Logo TV hasn’t put up the full episode yet. I’ll come back with the video when they post it. Also, Untucked is going to be online only this season. They’re supposed to upload it by 9:00 am (EST) on the WOW presents channel. We’ll have to wait until then for all the T!

What did you think about the premiere? Do you have any favorites yet? Let me know!



Wow. This is ten thousand times better than last year’s show. More, um, naked than ever. One advantage of putting it on youtube is that we get to see their nude illusions unblurred. What they’re wearing is not a bunch of pixels, but hand-painted bodysuits. We don’t get a full set, but just an l-shaped couch and a table with drinks behind the set.

And then we get what fans have been asking for, simple conversation. No fake reaction shots or soap-opera drink-sipping. Trixie celebrates reaching her goal of not going home first. They talk about their first impressions of each other, and amicably discuss who they thought was annoying. They groan about how much pain they are in — especially their penises. Some of them are looking forward to the new judges, but Jaidynn is disappointed that Santino is gone. Pearl is not.

Then the top seven comes in. Kennedy calls the added judging painful. Sasha says they were asked to name the “weakest link,” so they talk about who they all found unimpressive. The names that come up are Pearl, Tempest, and Sasha. Sasha, because she’s generally uncreative, and because she completely flubbed the nude illusion. When she explains that she didn’t understand the instructions, the others are not buying it. But they haven’t gotten tired and stressed enough to fight about it, so it’s kind of sweet.

We see them finding out over Skype that they’ve made it on the show. They talk about the reality of the show, and how it compares to what they dreamed it would be. Then the stage manager gives them a five minute warning, and we see a touching moment as Sasha and Tempest help each other practice for the upcoming lip-synch.

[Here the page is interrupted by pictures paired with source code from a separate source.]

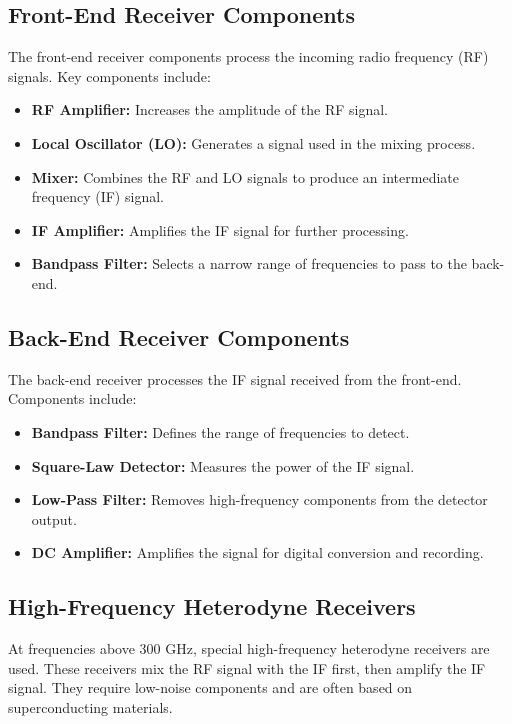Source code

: \subsection{Front-End Receiver Components}

The front-end receiver components process the incoming radio frequency (RF) signals. Key components include:

\begin{itemize}
    \item \textbf{RF Amplifier:} Increases the amplitude of the RF signal.
    \item \textbf{Local Oscillator (LO):} Generates a signal used in the mixing process.
    \item \textbf{Mixer:} Combines the RF and LO signals to produce an intermediate frequency (IF) signal.
    \item \textbf{IF Amplifier:} Amplifies the IF signal for further processing.
    \item \textbf{Bandpass Filter:} Selects a narrow range of frequencies to pass to the back-end.
\end{itemize}

\subsection{Back-End Receiver Components}

The back-end receiver processes the IF signal received from the front-end. Components include:

\begin{itemize}
    \item \textbf{Bandpass Filter:} Defines the range of frequencies to detect.
    \item \textbf{Square-Law Detector:} Measures the power of the IF signal.
    \item \textbf{Low-Pass Filter:} Removes high-frequency components from the detector output.
    \item \textbf{DC Amplifier:} Amplifies the signal for digital conversion and recording.
\end{itemize}

\subsection{High-Frequency Heterodyne Receivers}

At frequencies above 300 GHz, special high-frequency heterodyne receivers are used. These receivers mix the RF signal with the IF first, then amplify the IF signal. They require low-noise components and are often based on superconducting materials.

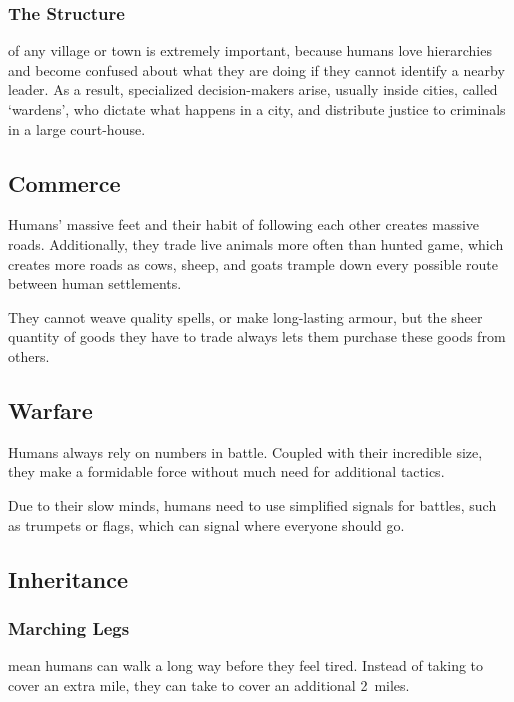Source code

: \begin{multicols}{2}
\subsubsection{The Structure}
of any \gls{village} or town is extremely important, because humans love hierarchies and become confused about what they are doing if they cannot identify a nearby leader.
As a result, specialized decision-makers arise, usually inside cities, called `\glspl{warden}', who dictate what happens in a city, and distribute justice to criminals in a large court-house.

\subsection{Commerce}

Humans' massive feet and their habit of following each other creates massive roads.
Additionally, they trade live animals more often than hunted game, which creates more roads as cows, sheep, and goats trample down every possible route between human settlements.

They cannot weave quality spells, or make long-lasting armour, but the sheer quantity of goods they have to trade always lets them purchase these goods from others.

\subsection{Warfare}
Humans always rely on numbers in battle.
Coupled with their incredible size, they make a formidable force without much need for additional tactics.

Due to their slow minds, humans need to use simplified signals for battles, such as trumpets or flags, which can signal where everyone should go.

\subsection{Inheritance}

\subsubsection[Marching Legs: every \glsentrytext{ep} spent to march adds 2 miles]{Marching Legs}
\label{humanInheritance}
mean humans can walk a long way before they feel tired.
Instead of taking  to cover an extra mile, they can take  to cover an additional 2~miles.


\end{multicols}
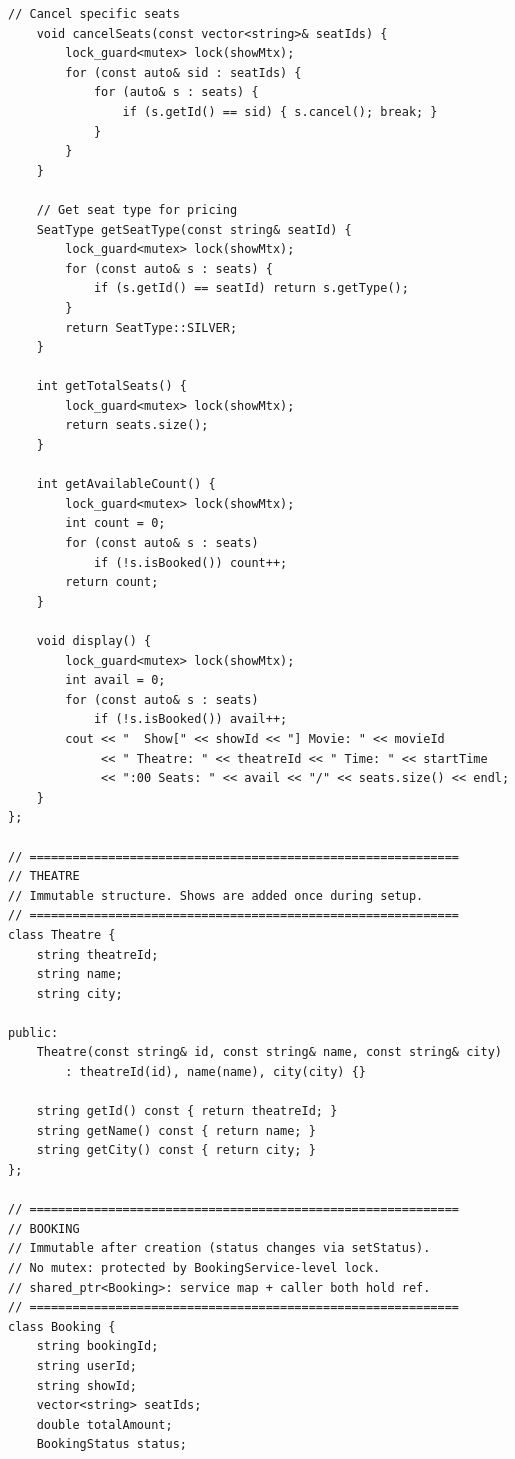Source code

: \documentclass[11pt,a4paper]{article}
\begin{document}
\begin{lstlisting}[title={\texttt{models.hpp}}]
    // Cancel specific seats
    void cancelSeats(const vector<string>& seatIds) {
        lock_guard<mutex> lock(showMtx);
        for (const auto& sid : seatIds) {
            for (auto& s : seats) {
                if (s.getId() == sid) { s.cancel(); break; }
            }
        }
    }

    // Get seat type for pricing
    SeatType getSeatType(const string& seatId) {
        lock_guard<mutex> lock(showMtx);
        for (const auto& s : seats) {
            if (s.getId() == seatId) return s.getType();
        }
        return SeatType::SILVER;
    }

    int getTotalSeats() {
        lock_guard<mutex> lock(showMtx);
        return seats.size();
    }

    int getAvailableCount() {
        lock_guard<mutex> lock(showMtx);
        int count = 0;
        for (const auto& s : seats)
            if (!s.isBooked()) count++;
        return count;
    }

    void display() {
        lock_guard<mutex> lock(showMtx);
        int avail = 0;
        for (const auto& s : seats)
            if (!s.isBooked()) avail++;
        cout << "  Show[" << showId << "] Movie: " << movieId
             << " Theatre: " << theatreId << " Time: " << startTime
             << ":00 Seats: " << avail << "/" << seats.size() << endl;
    }
};

// ============================================================
// THEATRE
// Immutable structure. Shows are added once during setup.
// ============================================================
class Theatre {
    string theatreId;
    string name;
    string city;

public:
    Theatre(const string& id, const string& name, const string& city)
        : theatreId(id), name(name), city(city) {}

    string getId() const { return theatreId; }
    string getName() const { return name; }
    string getCity() const { return city; }
};

// ============================================================
// BOOKING
// Immutable after creation (status changes via setStatus).
// No mutex: protected by BookingService-level lock.
// shared_ptr<Booking>: service map + caller both hold ref.
// ============================================================
class Booking {
    string bookingId;
    string userId;
    string showId;
    vector<string> seatIds;
    double totalAmount;
    BookingStatus status;


\end{lstlisting}
\end{document}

After Tempest is cut, we watch her wait for her exit interview, and watch the others wait until she’s done to re-enter the Werk Room. I love this new look. I hope it’s not just for this “born naked” episode, but that it carries on through the season. It’s a lot more fun to see the reality of the backstage world than it was to watch the manufactured drama of the past few seasons. Bravo, World of Wonder!